— YOUR ASSIGNMENT —
Use the entries below and reproduce exactly the lines from the one containing "create a new" down to the one containing "the pages reference", both of them included.

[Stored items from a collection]

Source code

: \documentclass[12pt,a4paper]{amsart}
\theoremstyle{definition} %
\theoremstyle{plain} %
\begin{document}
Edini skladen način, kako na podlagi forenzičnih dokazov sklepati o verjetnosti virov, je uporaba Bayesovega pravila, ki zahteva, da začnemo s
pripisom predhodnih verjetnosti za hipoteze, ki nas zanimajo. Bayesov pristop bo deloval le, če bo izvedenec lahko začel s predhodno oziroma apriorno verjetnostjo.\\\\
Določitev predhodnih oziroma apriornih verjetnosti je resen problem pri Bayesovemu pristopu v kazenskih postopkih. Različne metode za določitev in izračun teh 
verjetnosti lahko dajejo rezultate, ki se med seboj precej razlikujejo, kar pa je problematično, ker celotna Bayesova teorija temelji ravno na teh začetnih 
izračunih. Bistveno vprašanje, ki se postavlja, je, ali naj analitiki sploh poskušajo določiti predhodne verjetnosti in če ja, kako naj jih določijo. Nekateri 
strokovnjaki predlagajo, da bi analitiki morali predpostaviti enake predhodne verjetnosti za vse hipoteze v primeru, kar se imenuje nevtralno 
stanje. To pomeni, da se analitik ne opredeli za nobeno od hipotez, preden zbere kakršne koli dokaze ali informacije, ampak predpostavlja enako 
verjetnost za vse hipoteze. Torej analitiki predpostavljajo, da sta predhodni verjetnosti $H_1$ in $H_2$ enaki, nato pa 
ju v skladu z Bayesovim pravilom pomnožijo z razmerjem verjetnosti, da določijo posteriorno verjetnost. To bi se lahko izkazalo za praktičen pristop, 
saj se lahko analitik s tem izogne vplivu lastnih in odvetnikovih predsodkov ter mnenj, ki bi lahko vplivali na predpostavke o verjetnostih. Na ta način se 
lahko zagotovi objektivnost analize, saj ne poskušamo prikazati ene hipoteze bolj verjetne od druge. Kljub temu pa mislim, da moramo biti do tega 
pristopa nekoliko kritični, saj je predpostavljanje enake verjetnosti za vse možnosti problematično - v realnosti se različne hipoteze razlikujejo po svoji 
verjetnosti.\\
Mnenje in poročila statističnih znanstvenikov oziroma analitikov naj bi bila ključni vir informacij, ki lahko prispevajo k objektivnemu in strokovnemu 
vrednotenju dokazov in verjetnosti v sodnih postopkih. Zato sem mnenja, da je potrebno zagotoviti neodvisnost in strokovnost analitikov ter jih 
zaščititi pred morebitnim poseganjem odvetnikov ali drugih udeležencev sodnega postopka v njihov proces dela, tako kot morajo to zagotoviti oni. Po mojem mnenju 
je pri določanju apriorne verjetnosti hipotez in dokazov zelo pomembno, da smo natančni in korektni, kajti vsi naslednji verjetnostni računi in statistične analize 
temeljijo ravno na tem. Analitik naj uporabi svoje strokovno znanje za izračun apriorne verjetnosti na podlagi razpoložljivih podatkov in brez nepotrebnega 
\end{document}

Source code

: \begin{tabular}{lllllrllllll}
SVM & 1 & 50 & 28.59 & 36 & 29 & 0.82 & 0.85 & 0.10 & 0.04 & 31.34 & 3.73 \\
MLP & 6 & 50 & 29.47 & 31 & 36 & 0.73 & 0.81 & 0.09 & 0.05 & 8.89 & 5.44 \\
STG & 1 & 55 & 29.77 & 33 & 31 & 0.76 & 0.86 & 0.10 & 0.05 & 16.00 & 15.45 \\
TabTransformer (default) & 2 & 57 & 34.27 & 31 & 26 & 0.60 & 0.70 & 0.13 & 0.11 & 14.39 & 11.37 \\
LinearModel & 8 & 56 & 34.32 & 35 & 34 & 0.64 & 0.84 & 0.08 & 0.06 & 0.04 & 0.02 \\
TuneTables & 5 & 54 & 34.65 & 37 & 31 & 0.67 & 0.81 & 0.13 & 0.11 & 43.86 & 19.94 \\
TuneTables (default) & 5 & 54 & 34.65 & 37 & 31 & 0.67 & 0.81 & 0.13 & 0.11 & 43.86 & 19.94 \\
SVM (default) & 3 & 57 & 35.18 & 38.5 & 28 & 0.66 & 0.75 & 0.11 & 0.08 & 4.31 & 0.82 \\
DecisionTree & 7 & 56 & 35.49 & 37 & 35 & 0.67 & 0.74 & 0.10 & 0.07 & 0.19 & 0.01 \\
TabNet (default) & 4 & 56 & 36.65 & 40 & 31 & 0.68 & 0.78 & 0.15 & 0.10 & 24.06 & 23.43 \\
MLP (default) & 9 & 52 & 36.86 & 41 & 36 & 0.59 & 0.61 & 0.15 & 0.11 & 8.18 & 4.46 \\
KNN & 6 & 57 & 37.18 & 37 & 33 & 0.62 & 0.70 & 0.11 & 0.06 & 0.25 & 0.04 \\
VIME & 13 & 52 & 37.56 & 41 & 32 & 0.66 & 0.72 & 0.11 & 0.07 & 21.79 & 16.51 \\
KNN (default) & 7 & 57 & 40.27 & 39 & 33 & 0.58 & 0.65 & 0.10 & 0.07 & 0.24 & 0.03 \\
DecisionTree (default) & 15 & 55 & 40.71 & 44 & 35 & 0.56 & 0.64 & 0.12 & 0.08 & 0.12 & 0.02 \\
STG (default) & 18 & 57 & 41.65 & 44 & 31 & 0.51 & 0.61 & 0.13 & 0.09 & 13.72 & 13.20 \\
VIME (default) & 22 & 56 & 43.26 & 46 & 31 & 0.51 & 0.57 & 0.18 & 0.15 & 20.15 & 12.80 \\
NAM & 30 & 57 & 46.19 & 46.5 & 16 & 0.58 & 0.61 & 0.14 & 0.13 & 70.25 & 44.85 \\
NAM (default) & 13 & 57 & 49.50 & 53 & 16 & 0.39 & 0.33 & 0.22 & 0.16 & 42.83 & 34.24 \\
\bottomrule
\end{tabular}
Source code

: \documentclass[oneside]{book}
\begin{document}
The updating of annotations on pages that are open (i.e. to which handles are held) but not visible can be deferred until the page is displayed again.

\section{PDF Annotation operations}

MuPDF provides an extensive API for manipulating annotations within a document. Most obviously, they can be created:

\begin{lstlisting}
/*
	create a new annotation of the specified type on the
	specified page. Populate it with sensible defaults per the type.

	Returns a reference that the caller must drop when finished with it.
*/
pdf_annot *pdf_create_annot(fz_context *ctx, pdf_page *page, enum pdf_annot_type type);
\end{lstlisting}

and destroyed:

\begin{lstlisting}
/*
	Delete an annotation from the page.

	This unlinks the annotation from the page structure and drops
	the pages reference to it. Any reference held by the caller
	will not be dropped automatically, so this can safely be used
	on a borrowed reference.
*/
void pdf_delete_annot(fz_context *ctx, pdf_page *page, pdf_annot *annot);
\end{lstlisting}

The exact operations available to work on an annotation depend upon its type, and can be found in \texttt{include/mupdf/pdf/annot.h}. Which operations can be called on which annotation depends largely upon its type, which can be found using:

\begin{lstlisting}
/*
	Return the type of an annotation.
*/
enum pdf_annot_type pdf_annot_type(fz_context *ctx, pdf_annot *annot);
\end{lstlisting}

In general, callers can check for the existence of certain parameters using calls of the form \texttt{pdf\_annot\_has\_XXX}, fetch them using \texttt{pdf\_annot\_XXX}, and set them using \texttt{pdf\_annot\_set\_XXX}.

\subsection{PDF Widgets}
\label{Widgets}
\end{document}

— EXPECTED OUTPUT —
	create a new annotation of the specified type on the
	specified page. Populate it with sensible defaults per the type.

	Returns a reference that the caller must drop when finished with it.
*/
pdf_annot *pdf_create_annot(fz_context *ctx, pdf_page *page, enum pdf_annot_type type);
\end{lstlisting}

and destroyed:

\begin{lstlisting}
/*
	Delete an annotation from the page.

	This unlinks the annotation from the page structure and drops
	the pages reference to it. Any reference held by the caller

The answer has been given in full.